A 3-2 Democrat controlled FCC means the commission will immediately start pushing through regulations that Wheeler yanked from the Commission’s November meeting agenda — items that Chairmen John Thune, Fred Upton, and Greg Walden all asked Wheeler to hold off on. Wheeler refused to listen to any congressional guidance, be it from Republicans or Democrats, before President-elect Trump’s election.
If Rosenworcel is reconfirmed it is not to solidify the reconfirmation of Commissioner Ajit Pai. He has a year left in his term. With her reconfirmation the FCC stays under Democrat control under the Trump administration. And the President-elect is robbed of his ability to nominate two new commissioners.
The current commission should not be rewarded for its bad behavior.

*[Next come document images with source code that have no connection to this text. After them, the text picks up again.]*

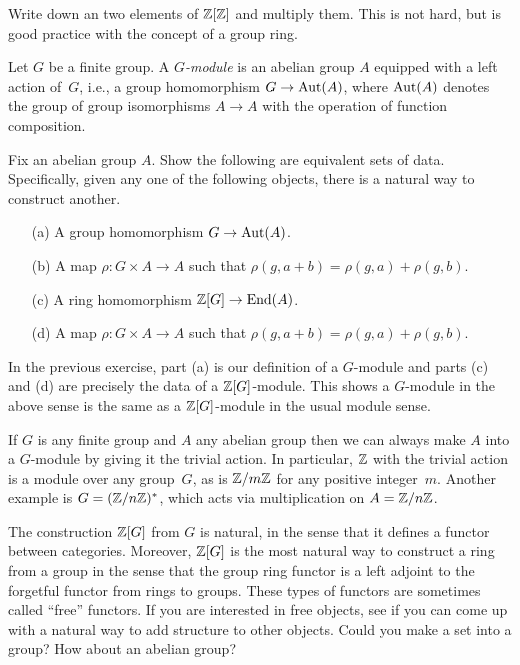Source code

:\begin{exercise}
	Write down an two elements of $\mathbb{Z}[\mathbb{Z}]$ and multiply them.
	This is not hard, but is good practice with the concept
	of a group ring.
\end{exercise}

\begin{definition}
	Let $G$ be a finite group. A \emph{$G$-module} is
	an abelian group $A$ equipped with a left action of~$G$,
	i.e., a group homomorphism $G\to\operatorname{Aut}(A)$, where $\operatorname{Aut}(A)$
	denotes the group of group isomorphisms $A\to A$ with
	the operation of function composition.
\end{definition}

\begin{exercise}\label{ex:equivalentdata}
	Fix an abelian group $A$.
	Show the following are equivalent sets of data.
	Specifically, given any one of the following objects,
	there is a natural way to construct another.
	\begin{enumerate}
		\item[(a)] A group homomorphism $G\to \operatorname{Aut}(A)$.
		\item[(b)] A map $\rho:G\times A \to A$ such that
			$\rho(g,a+b) = \rho(g,a) + \rho(g,b)$.
		\item[(c)] A ring homomorphism $\mathbb{Z}[G] \to \operatorname{End}(A)$.
		\item[(d)] A map $\rho:G\times A \to A$ such that
					$\rho(g,a+b) = \rho(g,a) + \rho(g,b)$.
	\end{enumerate}
\end{exercise}

\begin{remark}
	In the previous exercise, part (a) is our definition
	of a $G$-module and parts (c) and (d) are precisely
	the data of a $\mathbb{Z}[G]$-module. This shows a $G$-module
	in the above sense is the same as a $\mathbb{Z}[G]$-module
	in the usual module sense.
\end{remark}

\begin{example}
	If $G$ is any finite group and $A$ any abelian group
	then we can always make $A$ into a $G$-module by
	giving it the trivial action.
	In particular, $\mathbb{Z}$ with the trivial action is a
	module over any group~$G$, as is $\mathbb{Z}/m\mathbb{Z}$ for any positive
	integer~$m$. Another example is $G=(\mathbb{Z}/n\mathbb{Z})^*$, which acts
	via multiplication on $A = \mathbb{Z}/n\mathbb{Z}$.
\end{example}

\begin{remark}
	The construction $\mathbb{Z}[G]$ from $G$ is natural, in the
	sense that it defines a functor between categories.
	Moreover, $\mathbb{Z}[G]$ is the most natural way to construct
	a ring from a group in the sense that the group ring
	functor is a left adjoint to the forgetful functor from
	rings to groups. These types of functors are sometimes
	called ``free'' functors. If you are interested in
	free objects, see if you can come up with a natural way
	to add structure to other objects. Could you make a set
	into a group? How about an abelian group?
\end{remark}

Just today an article in the Hill by Larry Spiwak detailed some of Tom Wheeler’s shamefully partisan moves :
- Attempting to force non-profits filing in commission proceedings to reveal their donor lists in clear violation of Supreme Court precedent;
- Improperly coordinating with the White House to encourage mass “clicktivism” as probative evidence to support the FCC’s controversial decision to reclassify broadband internet access as a Title II common carrier telecommunications service while deliberately ignoring any serious economic analysis of the issue;
- Hiring people for senior leadership positions at the commission even though they filed as interested parties in dockets they were later tasked with supervising, thus creating a serious conflict of interest problem;
- Illegally attempting to hold a Twitter town hall with an outside party to discuss a yet-to-be-released commission item during the Sunshine Act “quiet period”;
- Only making public the results of an internal peer review critical of the FCC’s economic analysis in the Business Data Services proceeding on the very day comments were due, thus depriving interested parties of an opportunity for meaningful comment;
- Continuing to lie to the American people that cable and satellite companies allegedly charge consumers $231 a year in set-top box rental fees, even though that number was thoroughly and publicly debunked;
- Improperly expanding the FCC’s important merger review authority to impose conditions and “voluntary commitments” to serve select political constituencies and priorities that by any reasonable account had no nexus to any specific merger-related harm;
- And as perhaps the most partisan act Wheeler grasping the hands of his fellow Democratic commissioners and raising them high over their heads in a victory salute to a standing ovation after the Open Internet Order vote. Such childish behavior simply confirmed what every telecommunications professional already knew: Wheeler had no intention of conducting a dispassionate analysis and viewing all parties equally before the law. (I shudder to think what would happen if several justices of the Supreme Court were to do the same after a controversial ideological vote.)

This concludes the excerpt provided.